Hypnic headache (HH) is a rare primary headache disorder that is characterized by strictly sleep-related headache attacks, occurring almost every night and mainly affects older patients beyond the age of 50 (1). Only few studies deal with the underlying pathophysiological mechanisms in HH. The exclusive sleep relationship of headache attacks raised the question whether an alteration of the hypothalamus might be responsible for HH as this anatomic structure regulates sleep and controls circadian rhythms (2). This hypothesis has been supported by a recent voxel-based morphometry study that showed gray matter decrease in the anatomic area of the posterior hypothalamus (3). Another hypothesis postulated HH to be a rapid eye movement sleep-associated disorder but previous studies could not confirm this assumption (4–6). Sleep-associated breathing disorders (7,8) and nocturnal arterial hypertension (9) have also been accused to trigger HH but study results are inconsistent. In summary, the underlying pathophysiological mechanisms in this rare primary headache disorder are still unknown in most parts. However, due to its consistent occurrence every or almost every night in most patients and the mostly chronic course of disease, it could be hypothesized that HH shows central facilitation within the trigeminal system comparable to other chronic headache disorders.

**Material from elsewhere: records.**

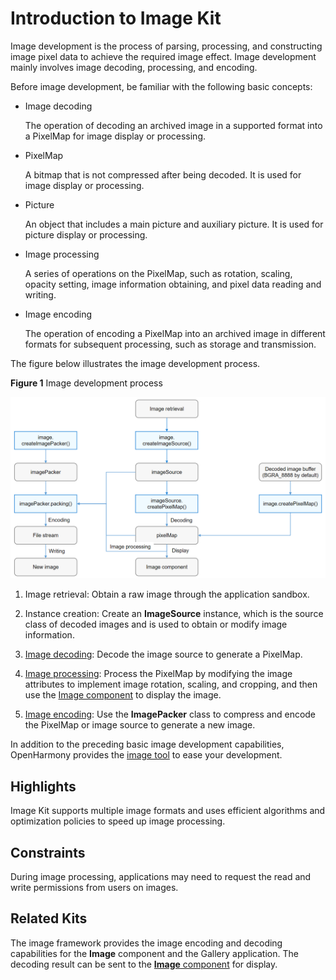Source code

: # Introduction to Image Kit

Image development is the process of parsing, processing, and constructing image pixel data to achieve the required image effect. Image development mainly involves image decoding, processing, and encoding.

Before image development, be familiar with the following basic concepts:

- Image decoding
  
  The operation of decoding an archived image in a supported format into a PixelMap for image display or processing.

- PixelMap
  
  A bitmap that is not compressed after being decoded. It is used for image display or processing.

- Picture
  
  An object that includes a main picture and auxiliary picture. It is used for picture display or processing.

- Image processing
  
  A series of operations on the PixelMap, such as rotation, scaling, opacity setting, image information obtaining, and pixel data reading and writing.

- Image encoding
  
  The operation of encoding a PixelMap into an archived image in different formats for subsequent processing, such as storage and transmission.

The figure below illustrates the image development process.

**Figure 1** Image development process

![Image development process](figures/image-development-process.png)

1. Image retrieval: Obtain a raw image through the application sandbox.

2. Instance creation: Create an **ImageSource** instance, which is the source class of decoded images and is used to obtain or modify image information.

3. [Image decoding](image-decoding.md): Decode the image source to generate a PixelMap.

4. [Image processing](image-transformation.md): Process the PixelMap by modifying the image attributes to implement image rotation, scaling, and cropping, and then use the [Image component](../../ui/arkts-graphics-display.md) to display the image.

5. [Image encoding](image-encoding.md): Use the **ImagePacker** class to compress and encode the PixelMap or image source to generate a new image.

In addition to the preceding basic image development capabilities, OpenHarmony provides the [image tool](image-tool.md) to ease your development.

## Highlights

Image Kit supports multiple image formats and uses efficient algorithms and optimization policies to speed up image processing.

## Constraints

During image processing, applications may need to request the read and write permissions from users on images.

## Related Kits

The image framework provides the image encoding and decoding capabilities for the **Image** component and the Gallery application. The decoding result can be sent to the [**Image** component](../../ui/arkts-graphics-display.md) for display.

Alterations of trigeminal processing in regard of central facilitation or sensitization are commonly observed in various headache disorders including medication-overuse headache (10,11), chronic migraine without medication overuse (12), chronic tension type headache (13), and during acute migraine attacks (14,15). Additionally, the phenomenon of impaired habituation plays a crucial role in the pathophysiology of migraine (16–19) and a habituation deficit was even suggested to be an endophenotypic marker for presymptomatic migraine in unaffected relatives of migraineurs (20–22). To which extent excitability changes of the trigeminal nociceptive system and alterations of habituation within this system are involved in the pathophysiology of HH remain to be investigated.

The nociceptive blink reflex (nBR) and pain-related evoked potentials (PREP) allow a quantitative analysis of the trigeminal system at brainstem as well as supraspinal level. For nociception specific stimulation, a special concentric copper platinum electrode is used, which is characterized by a small cathode anode distance and therefore provides a high current density with low current intensity. In turn, mainly nociceptive Aδ fibres are depolarized (23). The specificity of nBR and PREP for alterations of trigeminal nociceptive processing has been shown previously (14) and nBR habituation has been widely investigated (16,22,24).

The aim of this study was to evaluate the function of the trigeminal nociceptive system at brainstem as well as supraspinal level in 15 HH patients and 15 age- and gender-matched healthy controls to further illuminate the pathophysiology of this rare headache disorder.

Materials and methods

The study protocol was reviewed and approved by the Medical Ethics Committee of the University of Duisburg-Essen and written informed consent was obtained from all participants prior to investigation.

Patients and healthy controls

The demographic as well as clinical characteristics of the HH patients and the healthy controls are displayed in Table 1. Fifteen patients with HH (10 women) according to The International Classification of Headache Disorders II (ICHD-II) criteria (code 4.5) were investigated (mean age 66 ± 10 years, range 44–80 years). Additionally, 15 healthy age- and gender-matched healthy controls without medical or family history of any primary headache disorder or any other psychiatric, neurological, or severe somatic disease were investigated (mean age 67 ± 12 years, range 44–80 years). The diagnosis of HH was re-confirmed in a face-to-face interview by two headache-experienced neurologists (CG and DH) between January 2009 and August 2010.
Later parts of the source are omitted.